Praveen Kumar Ullengala, Srikanth Jatla, Shaik Shah Nawaz

Abstract


Previous studies have presented convincing arguments that a frequent pattern mining algorithm should not mine all frequent patterns but only the closed ones because the latter leads to not only a more compact yet complete result set but also better efficiency. However, most of the previously developed closed pattern mining algorithms work under the candidate maintenance-and test paradigm, which is inherently costly in terms of runtime and space usage when the support threshold is low or the patterns, become long. In this paper, we propose, a new pattern mining algorithm by appending back scan pruning technique to the coherent rule algorithm which will discover domain knowledge report using coherent rules, where coherent rules would be discovered based on the properties of propositional logic, so it does not require background knowledge to generate rules. Coherent rule algorithm generates both frequent and infrequent rules. The aim of this paper is to generate only frequent rules.
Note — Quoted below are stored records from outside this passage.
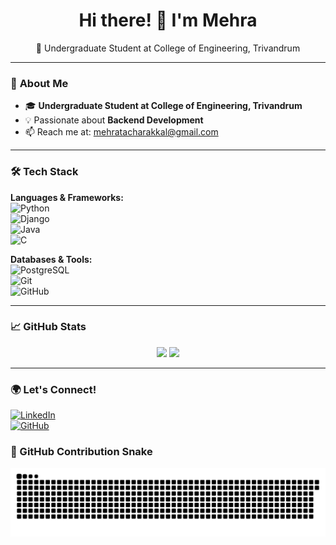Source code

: <h1 align="center">Hi there! 👋 I'm Mehra</h1>  
<p align="center">
🚀 Undergraduate Student at College of Engineering, Trivandrum  
</p>  

---

### 🔹 **About Me**  
- 🎓 **Undergraduate Student at College of Engineering, Trivandrum**  
- 💡 Passionate about **Backend Development**  
- 📫 Reach me at: mehratacharakkal@gmail.com  

---

### 🛠 **Tech Stack**  
**Languages & Frameworks:**  
![Python](https://img.shields.io/badge/Python-3776AB?style=for-the-badge&logo=python&logoColor=white)  
![Django](https://img.shields.io/badge/Django-092E20?style=for-the-badge&logo=django&logoColor=white)  
![Java](https://img.shields.io/badge/Java-007396?style=for-the-badge&logo=java&logoColor=white)  
![C](https://img.shields.io/badge/C-00599C?style=for-the-badge&logo=c&logoColor=white)  

**Databases & Tools:**  
![PostgreSQL](https://img.shields.io/badge/PostgreSQL-316192?style=for-the-badge&logo=postgresql&logoColor=white)   
![Git](https://img.shields.io/badge/Git-F05032?style=for-the-badge&logo=git&logoColor=white)  
![GitHub](https://img.shields.io/badge/GitHub-181717?style=for-the-badge&logo=github&logoColor=white)  

---

### 📈 **GitHub Stats**  
<p align="center">
<img src="https://github-readme-stats.vercel.app/api?username=Mehraayisha&show_icons=true&theme=dark" width="400px">
<img src="https://github-readme-streak-stats.herokuapp.com/?user=Mehraayisha&theme=dark" width="400px">
</p>

---

### 🌍 **Let's Connect!**  
[![LinkedIn](https://img.shields.io/badge/LinkedIn-blue?style=for-the-badge&logo=linkedin&logoColor=white)](https://www.linkedin.com/in/mehra-ayisha-91bb0a291?utm_source=share&utm_campaign=share_via&utm_content=profile&utm_medium=android_app)  
[![GitHub](https://img.shields.io/badge/GitHub-000?style=for-the-badge&logo=github&logoColor=white)](https://github.com/Mehraayisha)  


### 🐍 GitHub Contribution Snake

![Snake animation](https://raw.githubusercontent.com/Mehraayisha/Mehraayisha/output/github-contribution-grid-snake-dark.svg)





<!---
Mehraayisha/Mehraayisha is a ✨ special ✨ repository because its `README.md` (this file) appears on your GitHub profile.
You can click the Preview link to take a look at your changes.
--->
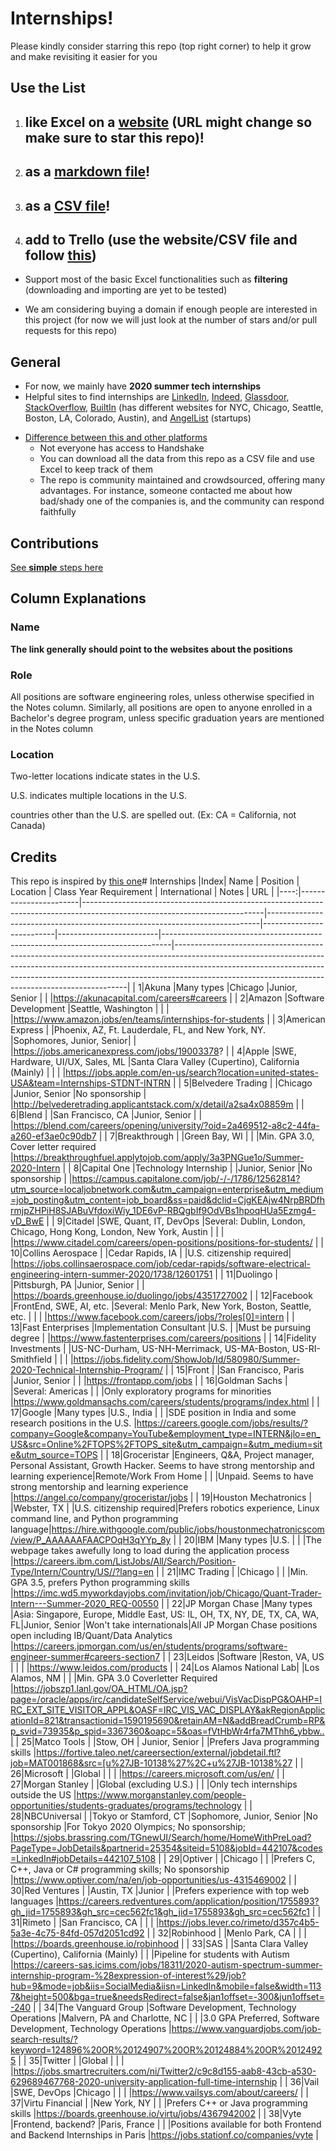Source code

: # Internships!

Please kindly consider starring this repo (top right corner) to help it grow and make revisiting it easier for you

## Use the List

1. ## like Excel on a [website](https://zacklight.com/internships/) (URL might change so make sure to star this repo)!

2. ## as a [markdown file](internships.md)!

3. ## as a [CSV file](internships.csv)!

4. ## add to Trello (use the website/CSV file and follow [this](https://youtu.be/R90LYeZSZpA))

* Support most of the basic Excel functionalities such as **filtering** (downloading and importing are yet to be tested)

* We am considering buying a domain if enough people are interested in this project (for now we will just look at the number of stars and/or pull requests for this repo)

## General

- For now, we mainly have **2020 summer tech internships**
- Helpful sites to find internships are [LinkedIn](https://www.linkedin.com/), [Indeed](https://www.indeed.com/), [Glassdoor](https://www.glassdoor.com/), [StackOverflow](https://stackoverflow.com/jobs), [BuiltIn](https://builtin.com/) (has different websites for NYC, Chicago, Seattle, Boston, LA, Colorado, Austin), and [AngelList](https://angel.co/) (startups)

* <u>Difference between this and other platforms</u>
  * Not everyone has access to Handshake
  * You can download all the data from this repo as a CSV file and use Excel to keep track of them
  * The repo is community maintained and crowdsourced, offering many advantages. For instance, someone contacted me about how bad/shady one of the companies is, and the community can respond faithfully

## Contributions

[See **simple** steps here](CONTRIBUTING.md)

## Column Explanations

### Name

**The link generally should point to the websites about the positions**

### Role

All positions are software engineering roles, unless otherwise specified in the Notes column. Similarly, all positions are open to anyone enrolled in a Bachelor's degree program, unless specific graduation years are mentioned in the Notes column

### Location

Two-letter locations indicate states in the U.S.

U.S. indicates multiple locations in the U.S.

countries other than the U.S. are spelled out. (Ex: CA = California, not Canada)




## Credits

This repo is inspired by [this one](https://github.com/christine-hu/summer-2019-internships)# Internships
|Index|         Name          |                                                         Position                                                          |                                  Location                                  |  Class Year Requirement  |      International      |                                     Notes                                      |                                                                                                                                                    URL                                                                                                                                                     |
|----:|-----------------------|---------------------------------------------------------------------------------------------------------------------------|----------------------------------------------------------------------------|--------------------------|-------------------------|--------------------------------------------------------------------------------|------------------------------------------------------------------------------------------------------------------------------------------------------------------------------------------------------------------------------------------------------------------------------------------------------------|
|    1|Akuna                  |Many types                                                                                                                 |Chicago                                                                     |Junior, Senior            |                         |                                                                                |https://akunacapital.com/careers#careers                                                                                                                                                                                                                                                                    |
|    2|Amazon                 |Software Development                                                                                                       |Seattle, Washington                                                         |                          |                         |                                                                                |https://www.amazon.jobs/en/teams/internships-for-students                                                                                                                                                                                                                                                   |
|    3|American Express       |                                                                                                                           |Phoenix, AZ, Ft. Lauderdale, FL, and New York, NY.                          |Sophomores, Junior, Senior|                         |                                                                                |https://jobs.americanexpress.com/jobs/19003378?                                                                                                                                                                                                                                                             |
|    4|Apple                  |SWE, Hardware, UI/UX, Sales, ML                                                                                            |Santa Clara Valley (Cupertino), California (Mainly)                         |                          |                         |                                                                                |https://jobs.apple.com/en-us/search?location=united-states-USA&team=Internships-STDNT-INTRN                                                                                                                                                                                                                 |
|    5|Belvedere Trading      |                                                                                                                           |Chicago                                                                     |Junior, Senior            |No sponsorship           |                                                                                |http://belvederetrading.applicantstack.com/x/detail/a2sa4x08859m                                                                                                                                                                                                                                            |
|    6|Blend                  |                                                                                                                           |San Francisco, CA                                                           |Junior, Senior            |                         |                                                                                |https://blend.com/careers/opening/university/?oid=2a469512-a8c2-44fa-a260-ef3ae0c90db7                                                                                                                                                                                                                      |
|    7|Breakthrough           |                                                                                                                           |Green Bay, WI                                                               |                          |                         |Min. GPA 3.0, Cover letter required                                             |https://breakthroughfuel.applytojob.com/apply/3a3PNGue1o/Summer-2020-Intern                                                                                                                                                                                                                                 |
|    8|Capital One            |Technology Internship                                                                                                      |                                                                            |Junior, Senior            |No sponsorship           |                                                                                |https://campus.capitalone.com/job/-/-/1786/12562814?utm_source=localjobnetwork.com&utm_campaign=enterprise&utm_medium=job_posting&utm_content=job_board&ss=paid&dclid=CjgKEAjw4NrpBRDfhrmjpZHPiH8SJABuVfdoxiWiy_1DE6vP-RBQgbIf9OdVBs1hpoqHUa5Ezmg4-vD_BwE                                                   |
|    9|Citadel                |SWE, Quant, IT, DevOps                                                                                                     |Several: Dublin, London, Chicago, Hong Kong, London, New York, Austin       |                          |                         |                                                                                |https://www.citadel.com/careers/open-positions/positions-for-students/                                                                                                                                                                                                                                      |
|   10|Collins Aerospace      |                                                                                                                           |Cedar Rapids, IA                                                            |                          |U.S. citizenship required|                                                                                |https://jobs.collinsaerospace.com/job/cedar-rapids/software-electrical-engineering-intern-summer-2020/1738/12601751                                                                                                                                                                                         |
|   11|Duolingo               |                                                                                                                           |Pittsburgh, PA                                                              |Junior, Senior            |                         |                                                                                |https://boards.greenhouse.io/duolingo/jobs/4351727002                                                                                                                                                                                                                                                       |
|   12|Facebook               |FrontEnd, SWE, AI, etc.                                                                                                    |Several: Menlo Park, New York, Boston, Seattle, etc.                        |                          |                         |                                                                                |https://www.facebook.com/careers/jobs/?roles[0]=intern                                                                                                                                                                                                                                                      |
|   13|Fast Enterprises       |Implementation Consultant                                                                                                  |U.S.                                                                        |                          |Must be pursuing degree  |                                                                                |https://www.fastenterprises.com/careers/positions                                                                                                                                                                                                                                                           |
|   14|Fidelity Investments   |                                                                                                                           |US-NC-Durham, US-NH-Merrimack, US-MA-Boston, US-RI-Smithfield               |                          |                         |                                                                                |https://jobs.fidelity.com/ShowJob/Id/580980/Summer-2020-Technical-Internship-Program/                                                                                                                                                                                                                       |
|   15|Front                  |                                                                                                                           |San Francisco, Paris                                                        |Junior, Senior            |                         |                                                                                |https://frontapp.com/jobs                                                                                                                                                                                                                                                                                   |
|   16|Goldman Sachs          |                                                                                                                           |Several: Americas                                                           |                          |                         |Only exploratory programs for minorities                                        |https://www.goldmansachs.com/careers/students/programs/index.html                                                                                                                                                                                                                                           |
|   17|Google                 |Many types                                                                                                                 |U.S., India                                                                 |                          |                         |SDE position in India and some research positions in the U.S.                   |https://careers.google.com/jobs/results/?company=Google&company=YouTube&employment_type=INTERN&jlo=en_US&src=Online%2FTOPS%2FTOPS_site&utm_campaign=&utm_medium=site&utm_source=TOPS                                                                                                                        |
|   18|Groceristar            |Engineers, Q&A, Project manager, Personal Assistant, Growth Hacker. Seems to have strong mentorship and learning experience|Remote/Work From Home                                                       |                          |                         |Unpaid. Seems to have strong mentorship and learning experience                 |https://angel.co/company/groceristar/jobs                                                                                                                                                                                                                                                                   |
|   19|Houston Mechatronics   |                                                                                                                           |Webster, TX                                                                 |                          |U.S. citizenship required|Prefers robotics experience, Linux command line, and Python programming language|https://hire.withgoogle.com/public/jobs/houstonmechatronicscom/view/P_AAAAAAFAACPOqH3qYYp_8y                                                                                                                                                                                                                |
|   20|IBM                    |Many types                                                                                                                 |U.S.                                                                        |                          |                         |The webpage takes awefully long to load during the application process          |https://careers.ibm.com/ListJobs/All/Search/Position-Type/Intern/Country/US//?lang=en                                                                                                                                                                                                                       |
|   21|IMC Trading            |                                                                                                                           |Chicago                                                                     |                          |                         |Min. GPA 3.5, prefers Python programming skills                                 |https://imc.wd5.myworkdayjobs.com/invitation/job/Chicago/Quant-Trader-Intern---Summer-2020_REQ-00550                                                                                                                                                                                                        |
|   22|JP Morgan Chase        |Many types                                                                                                                 |Asia: Singapore, Europe, Middle East, US: IL, OH, TX, NY, DE, TX, CA, WA, FL|Junior, Senior            |Won't take internationals|All JP Morgan Chase positions open including IB/Quant/Data Analytics            |https://careers.jpmorgan.com/us/en/students/programs/software-engineer-summer#careers-section7                                                                                                                                                                                                              |
|   23|Leidos                 |Software                                                                                                                   |Reston, VA, US                                                              |                          |                         |                                                                                |https://www.leidos.com/products                                                                                                                                                                                                                                                                             |
|   24|Los Alamos National Lab|                                                                                                                           |Los Alamos, NM                                                              |                          |                         |Min. GPA 3.0 Coverletter Required                                               |https://jobszp1.lanl.gov/OA_HTML/OA.jsp?page=/oracle/apps/irc/candidateSelfService/webui/VisVacDispPG&OAHP=IRC_EXT_SITE_VISITOR_APPL&OASF=IRC_VIS_VAC_DISPLAY&akRegionApplicationId=821&transactionid=1590195690&retainAM=N&addBreadCrumb=RP&p_svid=73935&p_spid=3367360&oapc=5&oas=fVtHbWr4rfa7MThh6_ybbw..|
|   25|Matco Tools            |                                                                                                                           |Stow, OH                                                                    | Junior, Senior           |                         |Prefers Java programming skills                                                 |https://fortive.taleo.net/careersection/external/jobdetail.ftl?job=MAT001868&src=[u%27JB-10138%27%2C+u%27JB-10138%27                                                                                                                                                                                        |
|   26|Microsoft              |                                                                                                                           |Global                                                                      |                          |                         |                                                                                |https://careers.microsoft.com/us/en/                                                                                                                                                                                                                                                                        |
|   27|Morgan Stanley         |                                                                                                                           |Global (excluding U.S.)                                                     |                          |                         |Only tech internships outside the US                                            |https://www.morganstanley.com/people-opportunities/students-graduates/programs/technology                                                                                                                                                                                                                   |
|   28|NBCUniversal           |                                                                                                                           |Tokyo or Stamford, CT                                                       |Sophomore, Junior, Senior |No sponsorship           |For Tokyo 2020 Olympics; No sponsorship;                                        |https://sjobs.brassring.com/TGnewUI/Search/home/HomeWithPreLoad?PageType=JobDetails&partnerid=25354&siteid=5108&jobId=442107&codes=LinkedIn#jobDetails=442107_5108                                                                                                                                          |
|   29|Optiver                |                                                                                                                           |Chicago                                                                     |                          |                         |Prefers C, C++, Java or C# programming skills; No sponsorship                   |https://www.optiver.com/na/en/job-opportunities/us-4315469002                                                                                                                                                                                                                                               |
|   30|Red Ventures           |                                                                                                                           |Austin, TX                                                                  |Junior                    |                         |Prefers experience with top web languages                                       |https://careers.redventures.com/application/position/1755893?gh_jid=1755893&gh_src=cec562fc1&gh_jid=1755893&gh_src=cec562fc1                                                                                                                                                                                |
|   31|Rimeto                 |                                                                                                                           |San Francisco, CA                                                           |                          |                         |                                                                                |https://jobs.lever.co/rimeto/d357c4b5-5a3e-4c75-84fd-057d2051cd92                                                                                                                                                                                                                                           |
|   32|Robinhood              |                                                                                                                           |Menlo Park, CA                                                              |                          |                         |                                                                                |https://boards.greenhouse.io/robinhood                                                                                                                                                                                                                                                                      |
|   33|SAS                    |                                                                                                                           |Santa Clara Valley (Cupertino), California (Mainly)                         |                          |                         |Pipeline for students with Autism                                               |https://careers-sas.icims.com/jobs/18311/2020-autism-spectrum-summer-internship-program-%28expression-of-interest%29/job?hub=9&mode=job&iis=SocialMedia&iisn=LinkedIn&mobile=false&width=1137&height=500&bga=true&needsRedirect=false&jan1offset=-300&jun1offset=-240                                       |
|   34|The Vanguard Group     |Software Development, Technology Operations                                                                                |Malvern, PA and Charlotte, NC                                               |                          |                         |3.0 GPA Preferred, Software Development, Technology Operations                  |https://www.vanguardjobs.com/job-search-results/?keyword=124896%20OR%20124907%20OR%20124884%20OR%20124925                                                                                                                                                                                                   |
|   35|Twitter                |                                                                                                                           |Global                                                                      |                          |                         |                                                                                |https://jobs.smartrecruiters.com/ni/Twitter2/c9c8d155-aab8-43cb-a530-629689467768-2020-university-application-full-time-internship                                                                                                                                                                          |
|   36|Vail                   |SWE, DevOps                                                                                                                |Chicago                                                                     |                          |                         |                                                                                |https://www.vailsys.com/about/careers/                                                                                                                                                                                                                                                                      |
|   37|Virtu Financial        |                                                                                                                           |New York, NY                                                                |                          |                         |Prefers C++ or Java programming skills                                          |https://boards.greenhouse.io/virtu/jobs/4367942002                                                                                                                                                                                                                                                          |
|   38|Vyte                   |Frontend, backend?                                                                                                         |Paris, France                                                               |                          |                         |Positions available for both Frontend and Backend Internships in Paris          |https://jobs.stationf.co/companies/vyte                                                                                                                                                                                                                                                                     |

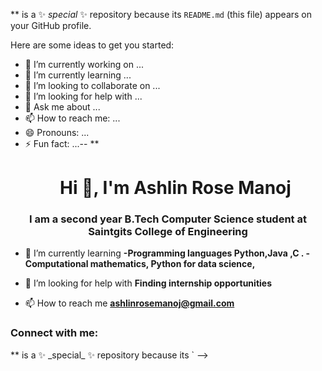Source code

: ** is a ✨ _special_ ✨ repository because its `README.md` (this file) appears on your GitHub profile.

Here are some ideas to get you started:

- 🔭 I’m currently working on ...
- 🌱 I’m currently learning ...
- 👯 I’m looking to collaborate on ...
- 🤔 I’m looking for help with ...
- 💬 Ask me about ...
- 📫 How to reach me: ...
- 😄 Pronouns: ...
- ⚡ Fun fact: ...--
**<h1 align="center">Hi 👋, I'm Ashlin Rose Manoj</h1>
<h3 align="center">I am a second year B.Tech Computer Science student at Saintgits College of Engineering</h3>

- 🌱 I’m currently learning **-Programming languages Python,Java ,C . - Computational mathematics, Python for data science,**

- 🤝 I’m looking for help with **Finding internship opportunities**

- 📫 How to reach me **ashlinrosemanoj@gmail.com**

<h3 align="left">Connect with me:</h3>
<p align="left">
</p>
** is a ✨ _special_ ✨ repository because its `
-->
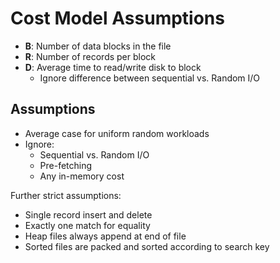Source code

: #  Cost Model Assumptions

* **B**: Number of data blocks in the file
* **R**: Number of records per block
* **D**: Average time to read/write disk to block
    * Ignore difference between sequential vs. Random I/O

## Assumptions

* Average case for uniform random workloads
* Ignore:
    * Sequential vs. Random I/O
    * Pre-fetching
    * Any in-memory cost

Further strict assumptions:

* Single record insert and delete
* Exactly one match for equality
* Heap files always append at end of file
* Sorted files are packed and sorted according to search key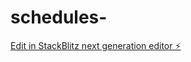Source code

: # schedules-

[Edit in StackBlitz next generation editor ⚡️](https://stackblitz.com/~/github.com/haridaggupatti/schedules-)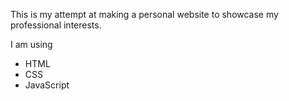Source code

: This is my attempt at making a personal website to showcase my professional interests.

I am using
- HTML 
- CSS
- JavaScript
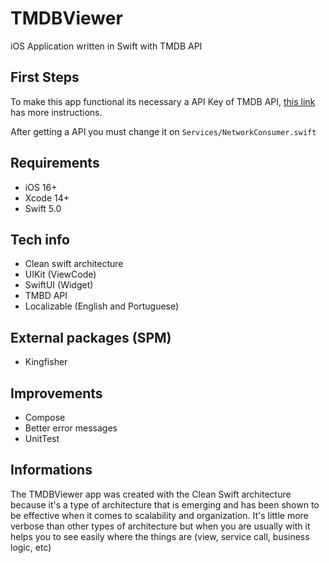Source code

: # TMDBViewer
iOS Application written in Swift with TMDB API

## First Steps

To make this app functional its necessary a API Key of TMDB API, [this link](https://developers.themoviedb.org/3/getting-started/authentication) has more instructions.

After getting a API you must change it on `Services/NetworkConsumer.swift`

## Requirements

- iOS 16+
- Xcode 14+
- Swift 5.0

## Tech info

- Clean swift architecture
- UIKit (ViewCode)
- SwiftUI (Widget)
- TMBD API
- Localizable (English and Portuguese)

## External packages (SPM)
- Kingfisher

## Improvements

- Compose
- Better error messages
- UnitTest

## Informations

The TMDBViewer app was created with the Clean Swift architecture because it's a type of architecture that is emerging and has been shown to be effective when it comes to scalability and organization. It's little more verbose than other types of architecture but when you are usually with it helps you to see easily where the things are (view, service call, business logic, etc)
This new approach of back scan pruning technique prunes all the infrequent rules which results in fast retrieval of the rules, saves memory space and process time. This paper proposes the use of both upward and downward closure property for the extraction of frequent item sets which reduces the total number of scans required for the generation of coherent rules.

Keywords


Associations Rule, Propositional Logic, Implication, Candidate Sets, Frequent Item Set, Pruning.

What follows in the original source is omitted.